> _PROMPT_: Copy exactly the stretch of data below from the line with "and adrenal glands|" through the line with "#### Degradation and", including both of those lines.

> _PROVIDED INFORMATION_:
+ + + +
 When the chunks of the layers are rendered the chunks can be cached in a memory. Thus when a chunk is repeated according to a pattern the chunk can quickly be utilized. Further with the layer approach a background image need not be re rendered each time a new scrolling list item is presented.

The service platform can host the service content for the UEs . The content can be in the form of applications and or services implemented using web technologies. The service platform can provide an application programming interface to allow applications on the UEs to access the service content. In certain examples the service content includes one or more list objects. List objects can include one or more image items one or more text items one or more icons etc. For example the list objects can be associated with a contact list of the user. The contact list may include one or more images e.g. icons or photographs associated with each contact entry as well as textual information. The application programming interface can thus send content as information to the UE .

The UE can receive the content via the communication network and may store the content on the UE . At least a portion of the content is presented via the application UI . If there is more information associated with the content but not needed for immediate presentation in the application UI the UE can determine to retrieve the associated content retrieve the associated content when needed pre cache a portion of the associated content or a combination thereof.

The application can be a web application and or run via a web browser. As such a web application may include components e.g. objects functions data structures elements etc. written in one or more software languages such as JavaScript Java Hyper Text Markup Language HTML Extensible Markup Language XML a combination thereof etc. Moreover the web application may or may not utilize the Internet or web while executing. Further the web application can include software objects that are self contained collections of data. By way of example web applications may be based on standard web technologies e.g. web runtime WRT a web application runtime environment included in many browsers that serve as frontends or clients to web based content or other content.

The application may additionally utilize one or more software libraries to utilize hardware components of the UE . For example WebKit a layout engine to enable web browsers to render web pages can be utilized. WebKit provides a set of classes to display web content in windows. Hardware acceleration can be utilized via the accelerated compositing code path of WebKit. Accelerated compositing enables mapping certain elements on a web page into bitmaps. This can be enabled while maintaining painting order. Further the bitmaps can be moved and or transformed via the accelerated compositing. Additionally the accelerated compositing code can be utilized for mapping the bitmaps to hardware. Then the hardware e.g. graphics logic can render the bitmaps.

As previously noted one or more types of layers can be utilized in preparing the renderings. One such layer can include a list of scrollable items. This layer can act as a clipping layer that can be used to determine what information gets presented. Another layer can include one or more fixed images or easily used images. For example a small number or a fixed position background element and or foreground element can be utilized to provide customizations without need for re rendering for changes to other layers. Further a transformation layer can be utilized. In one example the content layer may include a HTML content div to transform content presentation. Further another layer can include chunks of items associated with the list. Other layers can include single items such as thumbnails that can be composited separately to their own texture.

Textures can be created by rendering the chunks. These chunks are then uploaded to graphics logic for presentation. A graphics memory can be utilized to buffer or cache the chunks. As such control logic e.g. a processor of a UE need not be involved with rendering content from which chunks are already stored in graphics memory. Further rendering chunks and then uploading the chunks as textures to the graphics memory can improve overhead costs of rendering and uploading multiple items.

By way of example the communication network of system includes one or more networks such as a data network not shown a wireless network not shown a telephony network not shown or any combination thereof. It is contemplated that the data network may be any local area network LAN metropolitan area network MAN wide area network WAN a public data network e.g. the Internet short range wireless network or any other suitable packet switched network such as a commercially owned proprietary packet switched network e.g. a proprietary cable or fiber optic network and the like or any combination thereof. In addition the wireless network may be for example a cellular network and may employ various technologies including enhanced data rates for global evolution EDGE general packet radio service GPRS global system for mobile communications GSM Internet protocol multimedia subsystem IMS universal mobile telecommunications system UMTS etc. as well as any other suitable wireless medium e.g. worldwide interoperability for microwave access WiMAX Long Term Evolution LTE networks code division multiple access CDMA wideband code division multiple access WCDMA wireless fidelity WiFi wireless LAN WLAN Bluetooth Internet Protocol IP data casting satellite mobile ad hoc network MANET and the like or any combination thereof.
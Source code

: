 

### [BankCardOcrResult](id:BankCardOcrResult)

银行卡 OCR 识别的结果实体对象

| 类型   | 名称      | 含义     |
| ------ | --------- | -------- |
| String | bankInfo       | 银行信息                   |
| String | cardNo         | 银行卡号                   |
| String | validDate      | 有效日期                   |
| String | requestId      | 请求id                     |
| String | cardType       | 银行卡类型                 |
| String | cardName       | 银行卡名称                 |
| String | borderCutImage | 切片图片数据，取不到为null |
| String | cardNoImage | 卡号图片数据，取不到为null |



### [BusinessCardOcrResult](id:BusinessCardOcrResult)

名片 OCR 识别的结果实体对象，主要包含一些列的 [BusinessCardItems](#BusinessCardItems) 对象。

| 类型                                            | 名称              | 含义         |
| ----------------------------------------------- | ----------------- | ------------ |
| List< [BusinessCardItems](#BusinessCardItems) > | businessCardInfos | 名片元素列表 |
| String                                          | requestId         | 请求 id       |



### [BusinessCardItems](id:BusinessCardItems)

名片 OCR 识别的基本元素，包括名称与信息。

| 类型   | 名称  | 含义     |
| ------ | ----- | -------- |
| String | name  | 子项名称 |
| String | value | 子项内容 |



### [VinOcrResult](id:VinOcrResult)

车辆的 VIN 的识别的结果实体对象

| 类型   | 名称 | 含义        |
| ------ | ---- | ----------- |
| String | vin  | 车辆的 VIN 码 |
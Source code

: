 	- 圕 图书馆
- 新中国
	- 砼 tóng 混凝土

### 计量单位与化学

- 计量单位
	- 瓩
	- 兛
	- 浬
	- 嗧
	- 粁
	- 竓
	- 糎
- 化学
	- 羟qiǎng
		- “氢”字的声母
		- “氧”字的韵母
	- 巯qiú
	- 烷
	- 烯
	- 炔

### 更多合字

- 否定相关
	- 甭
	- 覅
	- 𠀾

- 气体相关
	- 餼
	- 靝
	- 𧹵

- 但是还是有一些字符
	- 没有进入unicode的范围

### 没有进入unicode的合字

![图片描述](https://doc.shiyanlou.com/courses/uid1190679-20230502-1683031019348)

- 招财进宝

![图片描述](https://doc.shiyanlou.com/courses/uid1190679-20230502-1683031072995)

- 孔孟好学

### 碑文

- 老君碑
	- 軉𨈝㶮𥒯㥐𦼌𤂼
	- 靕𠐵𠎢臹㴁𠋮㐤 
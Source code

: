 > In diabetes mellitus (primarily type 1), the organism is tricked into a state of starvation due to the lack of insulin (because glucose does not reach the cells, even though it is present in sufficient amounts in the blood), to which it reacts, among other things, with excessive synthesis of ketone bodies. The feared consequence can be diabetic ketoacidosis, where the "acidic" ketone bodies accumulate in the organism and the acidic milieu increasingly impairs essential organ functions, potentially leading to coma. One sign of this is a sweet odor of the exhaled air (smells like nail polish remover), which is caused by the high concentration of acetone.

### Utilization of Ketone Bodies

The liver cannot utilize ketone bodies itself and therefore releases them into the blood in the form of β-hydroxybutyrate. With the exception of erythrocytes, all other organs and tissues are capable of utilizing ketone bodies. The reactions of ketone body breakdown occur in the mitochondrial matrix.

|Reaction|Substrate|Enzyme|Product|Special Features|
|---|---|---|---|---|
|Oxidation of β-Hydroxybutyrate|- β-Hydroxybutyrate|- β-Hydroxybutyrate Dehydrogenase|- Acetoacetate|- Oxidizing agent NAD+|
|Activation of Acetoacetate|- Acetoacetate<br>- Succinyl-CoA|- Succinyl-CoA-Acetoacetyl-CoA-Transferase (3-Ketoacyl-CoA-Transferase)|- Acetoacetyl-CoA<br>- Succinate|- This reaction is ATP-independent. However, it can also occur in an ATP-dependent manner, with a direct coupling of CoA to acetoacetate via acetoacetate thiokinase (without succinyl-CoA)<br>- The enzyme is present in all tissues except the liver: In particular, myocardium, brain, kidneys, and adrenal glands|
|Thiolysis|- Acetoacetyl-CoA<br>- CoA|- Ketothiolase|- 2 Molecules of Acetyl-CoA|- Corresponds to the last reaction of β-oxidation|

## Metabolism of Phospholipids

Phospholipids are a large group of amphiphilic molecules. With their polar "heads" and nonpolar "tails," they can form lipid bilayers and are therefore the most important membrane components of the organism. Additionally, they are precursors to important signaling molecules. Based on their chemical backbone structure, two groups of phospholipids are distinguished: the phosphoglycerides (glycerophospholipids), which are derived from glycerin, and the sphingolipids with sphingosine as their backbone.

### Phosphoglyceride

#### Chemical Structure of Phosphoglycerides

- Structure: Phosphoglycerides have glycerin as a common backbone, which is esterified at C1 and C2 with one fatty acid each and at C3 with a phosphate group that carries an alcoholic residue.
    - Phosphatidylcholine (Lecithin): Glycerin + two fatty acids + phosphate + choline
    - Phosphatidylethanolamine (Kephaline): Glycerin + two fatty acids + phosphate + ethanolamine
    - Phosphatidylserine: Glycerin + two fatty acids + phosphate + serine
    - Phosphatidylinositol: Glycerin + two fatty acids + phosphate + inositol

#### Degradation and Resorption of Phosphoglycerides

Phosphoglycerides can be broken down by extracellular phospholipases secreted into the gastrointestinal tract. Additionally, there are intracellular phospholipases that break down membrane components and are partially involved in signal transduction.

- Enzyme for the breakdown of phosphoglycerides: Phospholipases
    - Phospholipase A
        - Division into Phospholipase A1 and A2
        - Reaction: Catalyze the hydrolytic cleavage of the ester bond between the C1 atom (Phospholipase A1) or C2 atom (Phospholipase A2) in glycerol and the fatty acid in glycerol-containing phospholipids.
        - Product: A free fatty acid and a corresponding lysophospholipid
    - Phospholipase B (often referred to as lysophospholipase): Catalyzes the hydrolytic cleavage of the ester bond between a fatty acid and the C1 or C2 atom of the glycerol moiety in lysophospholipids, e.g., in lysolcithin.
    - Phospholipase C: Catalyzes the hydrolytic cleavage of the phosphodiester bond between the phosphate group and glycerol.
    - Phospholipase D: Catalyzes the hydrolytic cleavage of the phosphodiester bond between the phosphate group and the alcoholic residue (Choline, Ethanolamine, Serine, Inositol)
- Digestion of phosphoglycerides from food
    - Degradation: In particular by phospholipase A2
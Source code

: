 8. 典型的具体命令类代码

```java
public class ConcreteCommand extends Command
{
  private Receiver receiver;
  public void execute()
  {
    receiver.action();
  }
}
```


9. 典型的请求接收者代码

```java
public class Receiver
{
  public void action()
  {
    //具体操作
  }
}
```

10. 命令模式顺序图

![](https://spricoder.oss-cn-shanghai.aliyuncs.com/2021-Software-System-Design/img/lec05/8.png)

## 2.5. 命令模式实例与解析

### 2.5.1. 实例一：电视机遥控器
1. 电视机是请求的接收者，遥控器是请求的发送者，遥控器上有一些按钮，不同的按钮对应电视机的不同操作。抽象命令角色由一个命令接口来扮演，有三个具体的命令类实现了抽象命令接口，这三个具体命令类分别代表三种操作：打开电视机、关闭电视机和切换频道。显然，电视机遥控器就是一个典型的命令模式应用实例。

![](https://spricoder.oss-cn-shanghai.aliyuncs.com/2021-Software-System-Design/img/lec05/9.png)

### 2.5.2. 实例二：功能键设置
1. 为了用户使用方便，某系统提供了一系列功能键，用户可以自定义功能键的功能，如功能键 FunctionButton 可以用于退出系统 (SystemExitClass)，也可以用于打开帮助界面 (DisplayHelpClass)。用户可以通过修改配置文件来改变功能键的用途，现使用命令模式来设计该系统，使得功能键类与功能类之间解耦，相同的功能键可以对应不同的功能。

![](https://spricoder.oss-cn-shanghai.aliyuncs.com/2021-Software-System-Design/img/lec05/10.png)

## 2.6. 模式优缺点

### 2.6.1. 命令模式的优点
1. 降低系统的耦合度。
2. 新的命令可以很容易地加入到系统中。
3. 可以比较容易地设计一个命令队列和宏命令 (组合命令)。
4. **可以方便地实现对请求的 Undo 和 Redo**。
+ + + +
> _EXPECTED ANSWER_:
|Activation of Acetoacetate|- Acetoacetate<br>- Succinyl-CoA|- Succinyl-CoA-Acetoacetyl-CoA-Transferase (3-Ketoacyl-CoA-Transferase)|- Acetoacetyl-CoA<br>- Succinate|- This reaction is ATP-independent. However, it can also occur in an ATP-dependent manner, with a direct coupling of CoA to acetoacetate via acetoacetate thiokinase (without succinyl-CoA)<br>- The enzyme is present in all tissues except the liver: In particular, myocardium, brain, kidneys, and adrenal glands|
|Thiolysis|- Acetoacetyl-CoA<br>- CoA|- Ketothiolase|- 2 Molecules of Acetyl-CoA|- Corresponds to the last reaction of β-oxidation|

## Metabolism of Phospholipids

Phospholipids are a large group of amphiphilic molecules. With their polar "heads" and nonpolar "tails," they can form lipid bilayers and are therefore the most important membrane components of the organism. Additionally, they are precursors to important signaling molecules. Based on their chemical backbone structure, two groups of phospholipids are distinguished: the phosphoglycerides (glycerophospholipids), which are derived from glycerin, and the sphingolipids with sphingosine as their backbone.

### Phosphoglyceride

#### Chemical Structure of Phosphoglycerides

- Structure: Phosphoglycerides have glycerin as a common backbone, which is esterified at C1 and C2 with one fatty acid each and at C3 with a phosphate group that carries an alcoholic residue.
    - Phosphatidylcholine (Lecithin): Glycerin + two fatty acids + phosphate + choline
    - Phosphatidylethanolamine (Kephaline): Glycerin + two fatty acids + phosphate + ethanolamine
    - Phosphatidylserine: Glycerin + two fatty acids + phosphate + serine
    - Phosphatidylinositol: Glycerin + two fatty acids + phosphate + inositol

#### Degradation and Resorption of Phosphoglycerides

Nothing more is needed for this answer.